Workshops at Quebec City, Part 2

This year’s conference has a large slate of workshops; something to answer any interest. In preparation for the conference, and to inspire your interest in coming and participating, the Academic and Professional Training Committee offers three posts introducing these workshops. This is the second of those three postings.

We hope you find something here that piques your interest, and we hope to see you in Quebec City!

Workshop 5: Practical Aspects of Bioarchaeology and Human Skeletal Analysis
Hosted by
Thomas A. Crist and Kimberly A. Morrell
This workshop will introduce participants to the practical aspects of detecting, excavating, storing, and analyzing human remains from historic-period graves.  It also will address the appropriate role of the historical archaeologist in forensic investigations and mass fatality incidents.  Using historical coffins, hardware, and actual human remains, this interactive workshop is led by a forensic anthropologist and an archaeologist who collectively have excavated and analyzed more than 2,000 burials.  Among the topics that will be covered are the most effective methods for locating historical graves; correct field techniques and in situ documentation; the effects of taphonomic processes; appropriate health and safety planning; and fostering descendant community involvement and public outreach efforts.  Participants also will learn about the basic analytical techniques that forensic anthropologists use to determine demographic profiles and recognize pathologic lesions and evidence of trauma.  No previous experience with human skeletal remains is required to participate in, and benefit from, this workshop.

Workshop 6: Principles of Provenience Control and Underwater Hand Mapping in Underwater Archaeological Excavations
Hosted by Peter J.A. Waddell and R. James Ringer

In a world where technology plays an ever increasing role in the recording process of underwater excavation, it is sometimes easy to forget the importance to control fundamental techniques of provenience control and hand mapping and recording underwater. The objective of this work shop is to provide participants with a walk through the principles and techniques used to establish a provenience system for an excavation and to develop a grid system and a complementary recording method. During this very practical workshop, the participants will see the establishment of a real aluminum grid system in the classroom, learning step by step the details that make a difference. The system used will be based on the grid system developed during the Red Bay excavations and still used by Parks Canada today. The hosts both worked for Parks Canada throughout their careers and were part of the entire excavation of the Basque whaling ships in Red Bay, Labrador.

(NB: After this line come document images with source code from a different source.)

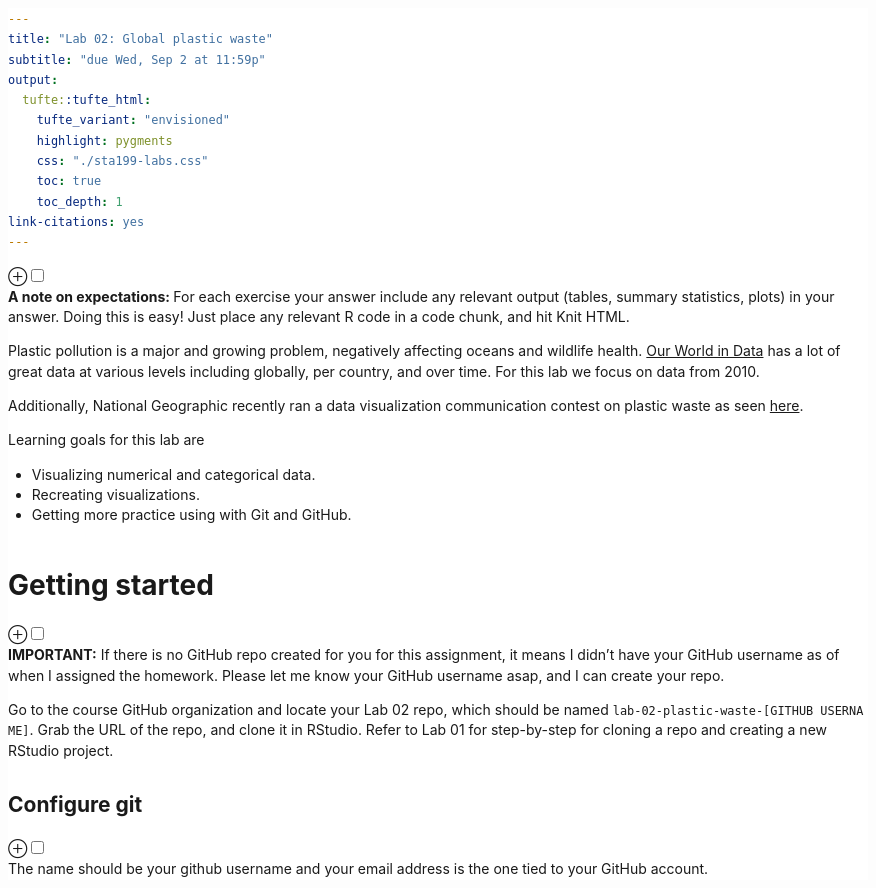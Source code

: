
 ```yaml
---
title: "Lab 02: Global plastic waste"
subtitle: "due Wed, Sep 2 at 11:59p"
output: 
  tufte::tufte_html:
    tufte_variant: "envisioned"
    highlight: pygments
    css: "./sta199-labs.css"
    toc: true
    toc_depth: 1
link-citations: yes
---
```




<label for="tufte-mn-" class="margin-toggle">&#8853;</label><input type="checkbox" id="tufte-mn-" class="margin-toggle"><span class="marginnote"><span style="display: block;"><strong>A note on expectations: </strong> For each exercise your answer include any relevant output (tables, summary statistics, plots) in your answer. Doing this is easy! Just place any relevant R code in a code chunk, and hit Knit HTML.</span></span>

Plastic pollution is a major and growing problem, negatively affecting oceans and wildlife health. [Our World in Data](https://ourworldindata.org/plastic-pollution) has a lot of great data at various levels including globally, per country, and over time. For this lab we focus on data from 2010.

Additionally, National Geographic recently ran a data visualization communication contest on plastic waste as seen [here](https://www.nationalgeographic.org/funding-opportunities/innovation-challenges/plastic/dataviz/).

Learning goals for this lab are

- Visualizing numerical and categorical data.
- Recreating  visualizations.
- Getting more practice using with Git and GitHub.

# Getting started

<label for="tufte-mn-" class="margin-toggle">&#8853;</label><input type="checkbox" id="tufte-mn-" class="margin-toggle"><span class="marginnote"><span style="display: block;"><strong>IMPORTANT:</strong> If there is no GitHub repo created for you for this assignment, it means I didn’t have your GitHub username as of when I assigned the homework. Please let me know your GitHub username asap, and I can create your repo.</span></span>

Go to the course GitHub organization and locate your Lab 02 repo, which should be named `lab-02-plastic-waste-[GITHUB USERNAME]`. Grab the URL of the repo, and clone it in RStudio. Refer to Lab 01 for step-by-step for cloning a repo and creating a new RStudio project.


## Configure git

<label for="tufte-mn-" class="margin-toggle">&#8853;</label><input type="checkbox" id="tufte-mn-" class="margin-toggle"><span class="marginnote"><span style="display: block;">The name should be your github username and your email address is the one tied to your GitHub account.</span></span>
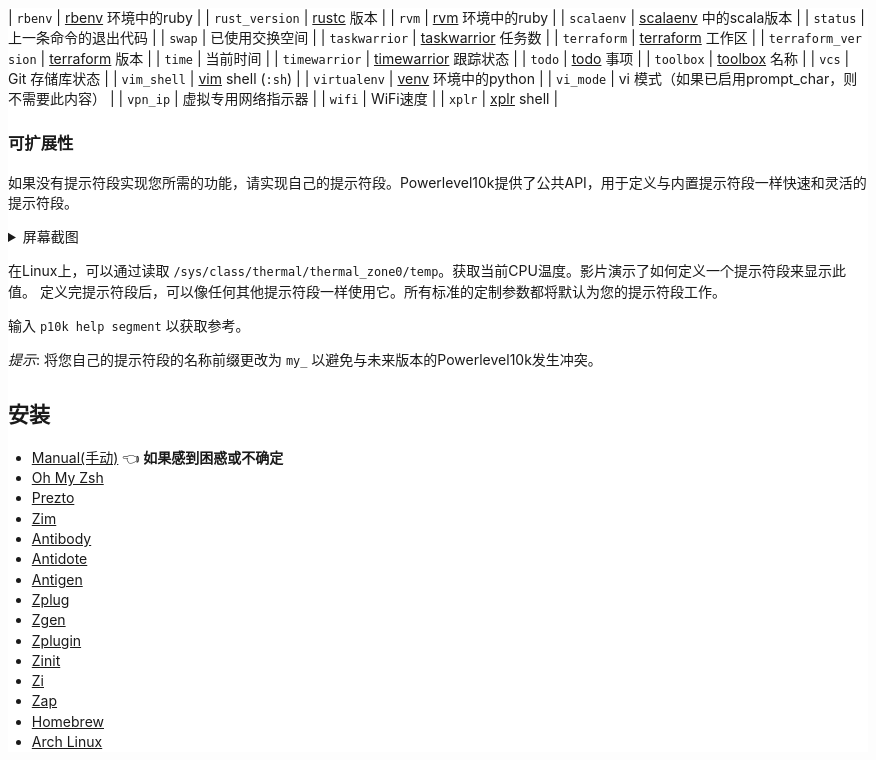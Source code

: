 | `rbenv` | [rbenv](https://github.com/rbenv/rbenv) 环境中的ruby |
| `rust_version` | [rustc](https://www.rust-lang.org) 版本 |
| `rvm` | [rvm](https://rvm.io) 环境中的ruby |
| `scalaenv` | [scalaenv](https://github.com/scalaenv/scalaenv) 中的scala版本 |
| `status` | 上一条命令的退出代码 |
| `swap` | 已使用交换空间 |
| `taskwarrior` | [taskwarrior](https://taskwarrior.org/) 任务数 |
| `terraform` | [terraform](https://www.terraform.io) 工作区 |
| `terraform_version` | [terraform](https://www.terraform.io) 版本 |
| `time` | 当前时间 |
| `timewarrior` | [timewarrior](https://timewarrior.net/) 跟踪状态 |
| `todo` | [todo](https://github.com/todotxt/todo.txt-cli) 事项 |
| `toolbox` | [toolbox](https://github.com/containers/toolbox) 名称 |
| `vcs` | Git 存储库状态 |
| `vim_shell` | [vim](https://www.vim.org/) shell (`:sh`) |
| `virtualenv` | [venv](https://docs.python.org/3/library/venv.html) 环境中的python |
| `vi_mode` | vi 模式（如果已启用prompt_char，则不需要此内容） |
| `vpn_ip` | 虚拟专用网络指示器 |
| `wifi` | WiFi速度 |
| `xplr` | [xplr](https://github.com/sayanarijit/xplr) shell |

### 可扩展性

如果没有提示符段实现您所需的功能，请实现自己的提示符段。Powerlevel10k提供了公共API，用于定义与内置提示符段一样快速和灵活的提示符段。

<details><summary>屏幕截图</summary></details>

在Linux上，可以通过读取 `/sys/class/thermal/thermal_zone0/temp`。获取当前CPU温度。影片演示了如何定义一个提示符段来显示此值。
定义完提示符段后，可以像任何其他提示符段一样使用它。所有标准的定制参数都将默认为您的提示符段工作。

输入 `p10k help segment` 以获取参考。

*提示*: 将您自己的提示符段的名称前缀更改为 `my_` 以避免与未来版本的Powerlevel10k发生冲突。

## 安装

- [Manual(手动)](#manual) 👈 **如果感到困惑或不确定**
- [Oh My Zsh](#oh-my-zsh)
- [Prezto](#prezto)
- [Zim](#zim)
- [Antibody](#antibody)
- [Antidote](#antidote)
- [Antigen](#antigen)
- [Zplug](#zplug)
- [Zgen](#zgen)
- [Zplugin](#zplugin)
- [Zinit](#zinit)
- [Zi](#zi)
- [Zap](#zap)
- [Homebrew](#homebrew)
- [Arch Linux](#arch-linux)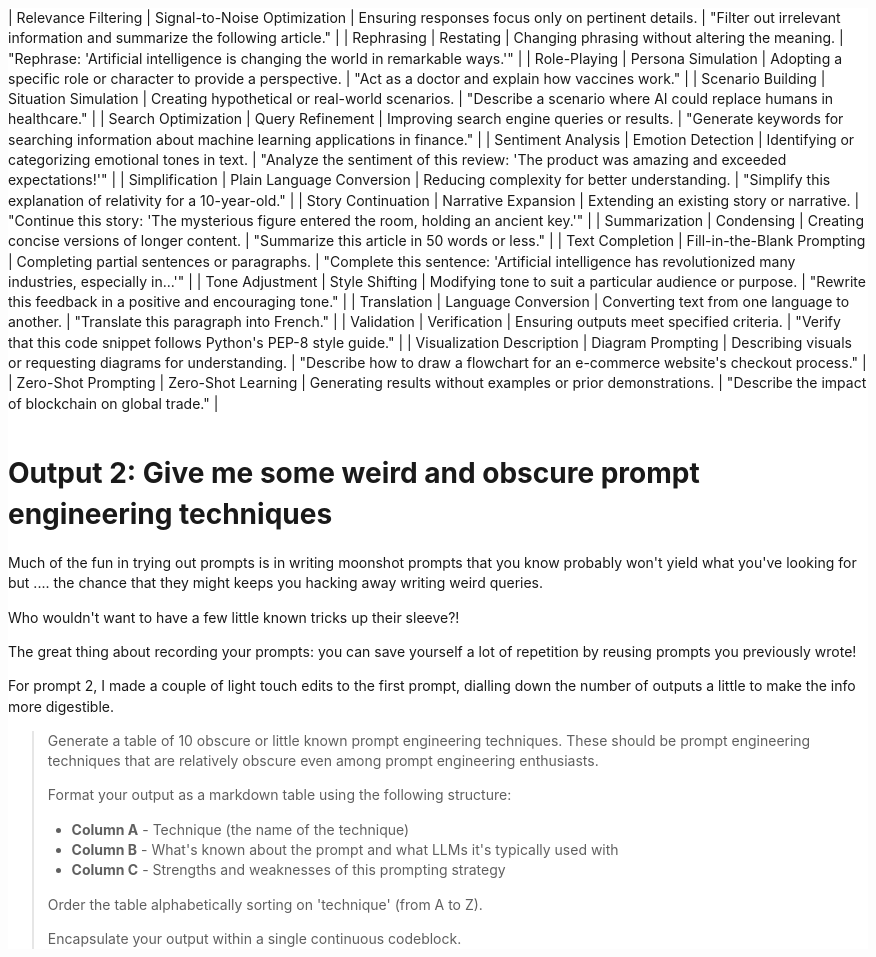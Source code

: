 | Relevance Filtering          | Signal-to-Noise Optimization      | Ensuring responses focus only on pertinent details.                                         | "Filter out irrelevant information and summarize the following article."                                           |
| Rephrasing                   | Restating                         | Changing phrasing without altering the meaning.                                             | "Rephrase: 'Artificial intelligence is changing the world in remarkable ways.'"                                   |
| Role-Playing                 | Persona Simulation                | Adopting a specific role or character to provide a perspective.                             | "Act as a doctor and explain how vaccines work."                                                                  |
| Scenario Building            | Situation Simulation              | Creating hypothetical or real-world scenarios.                                              | "Describe a scenario where AI could replace humans in healthcare."                                                |
| Search Optimization          | Query Refinement                  | Improving search engine queries or results.                                                | "Generate keywords for searching information about machine learning applications in finance."                     |
| Sentiment Analysis           | Emotion Detection                 | Identifying or categorizing emotional tones in text.                                        | "Analyze the sentiment of this review: 'The product was amazing and exceeded expectations!'"                      |
| Simplification               | Plain Language Conversion         | Reducing complexity for better understanding.                                              | "Simplify this explanation of relativity for a 10-year-old."                                                      |
| Story Continuation           | Narrative Expansion               | Extending an existing story or narrative.                                                  | "Continue this story: 'The mysterious figure entered the room, holding an ancient key.'"                          |
| Summarization                | Condensing                        | Creating concise versions of longer content.                                               | "Summarize this article in 50 words or less."                                                                     |
| Text Completion              | Fill-in-the-Blank Prompting       | Completing partial sentences or paragraphs.                                                | "Complete this sentence: 'Artificial intelligence has revolutionized many industries, especially in...'"          |
| Tone Adjustment              | Style Shifting                    | Modifying tone to suit a particular audience or purpose.                                    | "Rewrite this feedback in a positive and encouraging tone."                                                       |
| Translation                  | Language Conversion               | Converting text from one language to another.                                              | "Translate this paragraph into French."                                                                           |
| Validation                   | Verification                      | Ensuring outputs meet specified criteria.                                                  | "Verify that this code snippet follows Python's PEP-8 style guide."                                               |
| Visualization Description    | Diagram Prompting                 | Describing visuals or requesting diagrams for understanding.                                | "Describe how to draw a flowchart for an e-commerce website's checkout process."                                   |
| Zero-Shot Prompting          | Zero-Shot Learning                | Generating results without examples or prior demonstrations.                               | "Describe the impact of blockchain on global trade."                                                              |
 
 # Output 2: Give me some weird and obscure prompt engineering techniques

Much of the fun in trying out prompts is in writing moonshot prompts that you know probably won't yield what you've looking for but .... the chance that they might keeps you hacking away writing weird queries.

Who wouldn't want to have a few little known tricks up their sleeve?!

The great thing about recording your prompts: you can save yourself a lot of repetition by reusing prompts you previously wrote!

For prompt 2, I made a couple of light touch edits to the first prompt, dialling down the number of outputs a little to make the info more digestible.

> Generate a table of 10 obscure or little known prompt engineering techniques. These should be prompt engineering techniques that are relatively obscure even among prompt engineering enthusiasts.
>
> Format your output as a markdown table using the following structure:
>
> - **Column A** - Technique (the name of the technique)
> - **Column B** - What's known about the prompt and what LLMs it's typically used with
> - **Column C** - Strengths and weaknesses of this prompting strategy
>
> Order the table alphabetically sorting on 'technique' (from A to Z).
>
> Encapsulate your output within a single continuous codeblock.
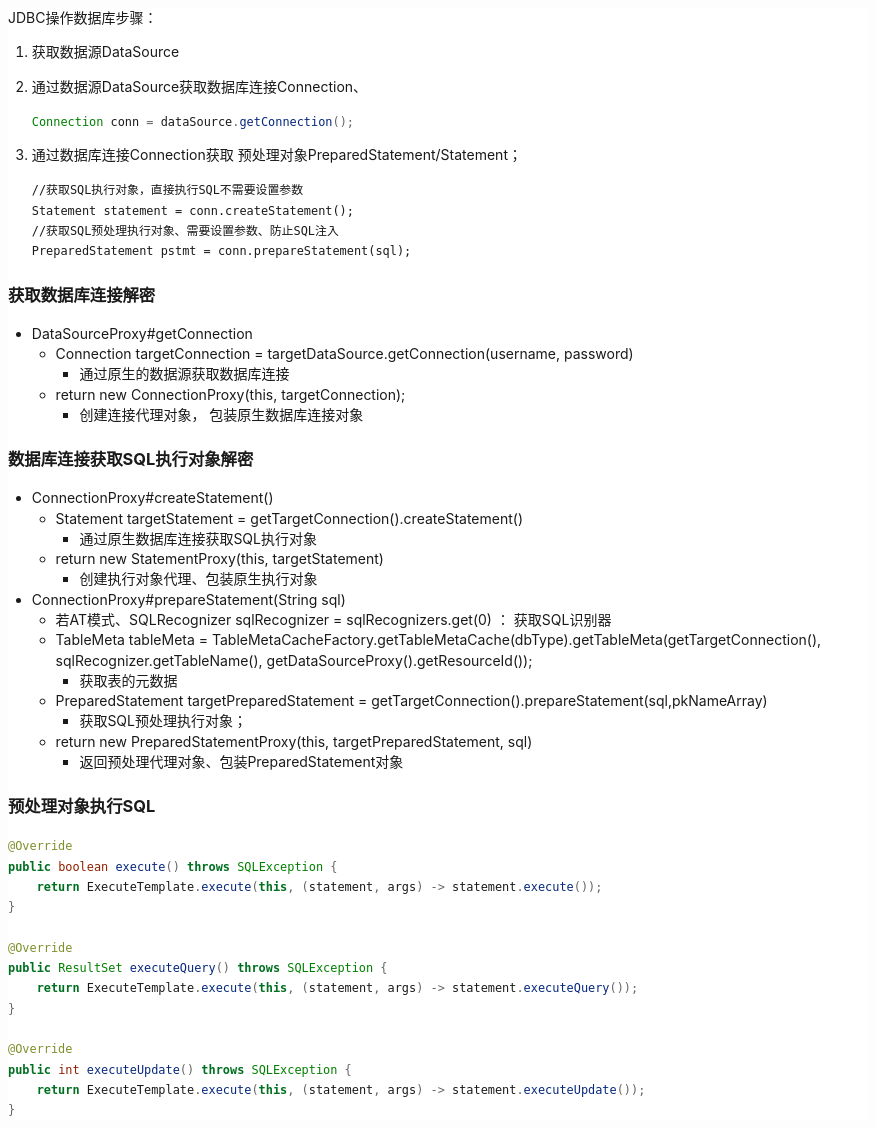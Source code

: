 

JDBC操作数据库步骤：

1. 获取数据源DataSource

2. 通过数据源DataSource获取数据库连接Connection、

   ```java
   Connection conn = dataSource.getConnection();
   ```

3. 通过数据库连接Connection获取 预处理对象PreparedStatement/Statement；

   ```
   //获取SQL执行对象，直接执行SQL不需要设置参数
   Statement statement = conn.createStatement();
   //获取SQL预处理执行对象、需要设置参数、防止SQL注入
   PreparedStatement pstmt = conn.prepareStatement(sql);
   ```

### 获取数据库连接解密

- DataSourceProxy#getConnection
  - Connection targetConnection = targetDataSource.getConnection(username, password)
    - 通过原生的数据源获取数据库连接
  - return new ConnectionProxy(this, targetConnection);
    - 创建连接代理对象， 包装原生数据库连接对象

### 数据库连接获取SQL执行对象解密

- ConnectionProxy#createStatement()
  - Statement targetStatement = getTargetConnection().createStatement() 
    -  通过原生数据库连接获取SQL执行对象
  - return new StatementProxy(this, targetStatement) 
    - 创建执行对象代理、包装原生执行对象
- ConnectionProxy#prepareStatement(String sql)
  - 若AT模式、SQLRecognizer sqlRecognizer = sqlRecognizers.get(0) ： 获取SQL识别器
  - TableMeta tableMeta = TableMetaCacheFactory.getTableMetaCache(dbType).getTableMeta(getTargetConnection(),
            sqlRecognizer.getTableName(), getDataSourceProxy().getResourceId());
    - 获取表的元数据
  - PreparedStatement targetPreparedStatement = getTargetConnection().prepareStatement(sql,pkNameArray) 
    - 获取SQL预处理执行对象；
  - return new PreparedStatementProxy(this, targetPreparedStatement, sql) 
    - 返回预处理代理对象、包装PreparedStatement对象

### 预处理对象执行SQL

```java
@Override
public boolean execute() throws SQLException {
    return ExecuteTemplate.execute(this, (statement, args) -> statement.execute());
}

@Override
public ResultSet executeQuery() throws SQLException {
    return ExecuteTemplate.execute(this, (statement, args) -> statement.executeQuery());
}

@Override
public int executeUpdate() throws SQLException {
    return ExecuteTemplate.execute(this, (statement, args) -> statement.executeUpdate());
}
```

Workshop 7: Excavating the Image: The MUA Photoshop Workshop
Hosted by
T. Kurt Knoerl
This Photoshop workshop covers basic photo processing techniques useful to historians and archaeologists. We will cover correcting basic problems in photos taken underwater and on land, restoring detail to historic images, and preparation of images for publications. We will also cover the recovery of data from microfilm images such as hand written letters. No previous Photoshop experience is needed but you must bring your own laptop with Photoshop already installed on it (version 7 or newer). While images used for the workshop are provided by me, feel free to bring an image you’re interested in working on. Warning…restoring historic images can be addictive!

Workshop 8: Underwater Cultural Heritage Resources Awareness Workshop
Hosted by the Advisory Council for Underwater Archaeology

Cultural resource managers, land managers, and archaeologists are often tasked with managing and reviewing assessments for underwater cultural heritage (UCH) resources. This workshop is designed to introduce issues specific to underwater archaeology and assist non-specialists in recognizing the potential for UCH resources, budgeting for underwater investigations, reviewing UCH-related assessments, and making informed decisions regarding UCH resources. Participants will learn about different types of UCH resources and the techniques used in Phase I and II equivalent surveys. This workshop will introduce different investigative techniques, international Best Practices, and existing legislation. Full-day (interactive lectures, demonstrations); Presentation notes and other materials provided.